Morrissey ‘Under the Influence’

(DMC Records/Audioglobe 2003)

Autentico stillicidio temporale quello inflitto negli ultimi anni ai fans di una delle più grandi icone pop britanniche (ormai ‘americana naturalizzata’?) da problemi contrattuali e pubblicazioni esasperatamente posticipate.
Più che lenire l’attesa, questa pregevolissima iniziativa della DMC Records (che, dopo “Back to Mine”, inaugura una collana dedicata ai brani che hanno cambiato la vita ai musicisti in questione) ne aumenta per contro la spasmodica ansia. Se non altro per il suo caratterizzarsi come un vero e proprio tassello biografico irrinunciabile per tutti gli agiografi del nostro. Le note del booklet scritte di pugno dalla stesso Morrissey da questo punto di vista si rivelano infatti addirittura più gustose di quanto esce dal lettore e fanno assumere al dischetto la caratteristica del ‘provare per credere’ aggiuntivo.
Su alcune delle tracce presenti non credo occorra soffermarsi a lungo (tanto la Judy is a Punk dei Ramones quanto la forse meno ovvia Hey Joe di Patti Smith finiscono per caratterizzarsi come autentici pilastri di un immaginario più comune di quanto Mr.
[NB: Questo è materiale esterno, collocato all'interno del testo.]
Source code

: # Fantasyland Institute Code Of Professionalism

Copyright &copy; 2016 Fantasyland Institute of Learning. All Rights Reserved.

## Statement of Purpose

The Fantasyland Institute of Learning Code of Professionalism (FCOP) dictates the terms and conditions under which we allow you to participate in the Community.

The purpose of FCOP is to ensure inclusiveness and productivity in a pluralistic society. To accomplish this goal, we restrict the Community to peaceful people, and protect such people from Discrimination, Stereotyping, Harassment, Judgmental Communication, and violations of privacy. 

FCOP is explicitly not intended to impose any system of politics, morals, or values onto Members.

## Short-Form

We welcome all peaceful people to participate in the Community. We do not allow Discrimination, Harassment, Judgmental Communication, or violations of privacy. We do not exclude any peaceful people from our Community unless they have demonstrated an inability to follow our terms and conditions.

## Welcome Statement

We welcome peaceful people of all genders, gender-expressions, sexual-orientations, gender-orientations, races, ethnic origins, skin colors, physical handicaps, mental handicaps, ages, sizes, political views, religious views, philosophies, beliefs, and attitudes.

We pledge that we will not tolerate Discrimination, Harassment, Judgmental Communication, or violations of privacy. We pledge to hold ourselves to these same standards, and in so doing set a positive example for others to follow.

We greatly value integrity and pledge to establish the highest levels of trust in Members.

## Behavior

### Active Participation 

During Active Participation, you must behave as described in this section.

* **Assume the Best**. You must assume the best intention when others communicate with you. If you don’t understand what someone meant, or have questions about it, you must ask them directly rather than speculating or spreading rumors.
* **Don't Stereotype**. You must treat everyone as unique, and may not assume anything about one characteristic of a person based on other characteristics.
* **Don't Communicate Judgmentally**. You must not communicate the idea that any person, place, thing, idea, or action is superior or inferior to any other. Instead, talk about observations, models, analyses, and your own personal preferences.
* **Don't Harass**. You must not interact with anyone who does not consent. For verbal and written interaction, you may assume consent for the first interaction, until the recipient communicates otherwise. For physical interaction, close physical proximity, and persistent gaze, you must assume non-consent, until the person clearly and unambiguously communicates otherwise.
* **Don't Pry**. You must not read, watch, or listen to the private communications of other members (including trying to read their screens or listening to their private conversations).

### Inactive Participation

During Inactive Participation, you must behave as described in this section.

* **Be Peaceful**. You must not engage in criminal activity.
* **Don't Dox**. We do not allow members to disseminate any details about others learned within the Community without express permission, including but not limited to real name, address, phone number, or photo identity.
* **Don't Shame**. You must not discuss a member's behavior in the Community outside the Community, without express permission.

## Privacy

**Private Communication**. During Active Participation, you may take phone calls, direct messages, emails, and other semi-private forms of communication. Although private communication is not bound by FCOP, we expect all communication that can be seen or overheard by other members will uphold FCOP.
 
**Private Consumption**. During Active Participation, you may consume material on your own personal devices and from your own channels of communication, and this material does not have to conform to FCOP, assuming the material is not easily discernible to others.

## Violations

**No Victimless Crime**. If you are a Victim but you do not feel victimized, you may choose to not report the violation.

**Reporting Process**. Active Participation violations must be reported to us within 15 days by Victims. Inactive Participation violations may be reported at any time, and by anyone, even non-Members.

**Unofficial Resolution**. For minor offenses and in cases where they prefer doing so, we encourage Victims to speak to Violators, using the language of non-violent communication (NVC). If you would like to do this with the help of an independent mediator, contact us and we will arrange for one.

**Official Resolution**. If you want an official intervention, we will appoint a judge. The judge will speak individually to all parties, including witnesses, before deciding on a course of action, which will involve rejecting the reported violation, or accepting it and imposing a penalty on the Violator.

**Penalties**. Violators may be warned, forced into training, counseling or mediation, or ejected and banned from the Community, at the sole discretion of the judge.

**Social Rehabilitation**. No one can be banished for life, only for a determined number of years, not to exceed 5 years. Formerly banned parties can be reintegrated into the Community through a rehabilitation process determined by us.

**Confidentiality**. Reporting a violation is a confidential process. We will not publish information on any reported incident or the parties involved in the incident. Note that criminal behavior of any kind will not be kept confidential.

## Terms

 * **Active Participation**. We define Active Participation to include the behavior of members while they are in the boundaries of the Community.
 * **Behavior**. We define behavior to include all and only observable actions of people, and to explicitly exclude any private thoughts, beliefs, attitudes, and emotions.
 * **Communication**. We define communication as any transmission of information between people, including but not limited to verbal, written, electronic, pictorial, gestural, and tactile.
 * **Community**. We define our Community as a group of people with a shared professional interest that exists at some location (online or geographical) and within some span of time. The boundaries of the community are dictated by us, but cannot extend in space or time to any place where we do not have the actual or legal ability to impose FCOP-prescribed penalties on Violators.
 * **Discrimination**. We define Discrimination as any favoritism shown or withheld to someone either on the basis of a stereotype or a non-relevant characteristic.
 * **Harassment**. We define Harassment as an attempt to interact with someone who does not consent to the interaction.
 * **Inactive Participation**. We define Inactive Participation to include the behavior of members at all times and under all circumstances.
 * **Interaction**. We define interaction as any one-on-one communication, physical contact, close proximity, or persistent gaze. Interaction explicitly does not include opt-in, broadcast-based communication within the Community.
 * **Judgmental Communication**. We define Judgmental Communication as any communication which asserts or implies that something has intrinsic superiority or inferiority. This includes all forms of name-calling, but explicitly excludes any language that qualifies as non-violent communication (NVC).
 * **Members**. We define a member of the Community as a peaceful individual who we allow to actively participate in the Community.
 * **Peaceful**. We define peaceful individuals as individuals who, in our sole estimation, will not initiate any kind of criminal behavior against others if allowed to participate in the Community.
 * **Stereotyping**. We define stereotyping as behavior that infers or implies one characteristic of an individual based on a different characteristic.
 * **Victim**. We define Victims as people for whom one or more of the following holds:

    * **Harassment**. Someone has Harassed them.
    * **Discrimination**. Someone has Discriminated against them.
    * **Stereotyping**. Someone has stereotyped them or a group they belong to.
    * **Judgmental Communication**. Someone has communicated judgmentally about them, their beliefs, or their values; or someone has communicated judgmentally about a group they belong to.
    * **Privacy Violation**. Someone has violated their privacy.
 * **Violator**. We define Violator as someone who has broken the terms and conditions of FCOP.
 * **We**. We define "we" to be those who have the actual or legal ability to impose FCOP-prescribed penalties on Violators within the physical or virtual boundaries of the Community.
Snobish sembra preoccuparsi di tracciare in questi soli casi). Altre però si rivelano davvero illuminanti sia per i cosmonauti della psiche del Mr Smith che per gli ascoltatori ‘di passaggio’. Difficilmente può capitare di ascoltare nascosti gioiellini cajun come Saturday Nite Special dei Sundown Playboys, il (proto) folk-rockabilly di Charlie Feathers qui presente con One Hand Loose, la splendida e seducente ballad fifties mid tempo (There Goes) The Forgotten Man di Jimmy Radcliffe (non a caso precedentemente nei Fascinators) o infine la dinoccolata De Castrow di Jaybee Wasden capace di ricatapultarci in un jukebox sixties grazie anche agli scricchiolii da vinile inclusi nella registrazione. In generale nomi poco conosciuti ai più o comunque con quel sapore agrodolce da serie B che sembra veicolare di per sé un approccio mai disteso e rilassato da parte dell’autore del sampler, finanche verso le melodie sui cui proiettare i propri sogni o in cui riversare le proprie speranze (fanno parte di questa fascia gli Sparks con Arts & Crafts Spectacular o la strumentale Swan Lake dei Cats).
Accanto a queste sfilano poi invece ‘conoscenze di vecchia data’ per chi segue da tempo le gesta del Moz: Trash dei New York Dolls (coverizzata dal vivo da Morrissey in numerose occasioni), la straziante Death di Klaus Nomi (autore più volte utilizzato per gli show intros) o Great Horse dei Tyrannosaurus Rex (stupendamente sentita l’interpretazione di Cosmic Dancer di Bolan per chi la ricorda come B-side live del singolo “Pregnant for the Last Time”, nevvero?). Immancabile un brano di Ludus dell’amica Linder Sterling e una splendida outtake da “Desertshore” di Nico.
La bellezza di questo disco però resta appunto là dove tutto è partito. Nella personalissima idea che il suo compilatore ha del termine ‘musica pop’ perfettamente rappresentata dall’epitaffio del breve scritto di cui riporto la traduzione di alcuni stralci per i più pigri:

… i nomi degli artisti qui inclusi evocano un’atmosfera …perché essi erano (o sono) veri artisti pop. Il semplice suono dei loro nomi è potente come le loro opere… E’ il terrificante potere del vero artista pop, che sembra arrivare a sbocciare solo nell’ora della morte (come se la vita non fosse esattamente il punto).
Will I, too, die?

Nessuno si azzardi a chiedermi perché non ho tradotto anche l’ultima frase.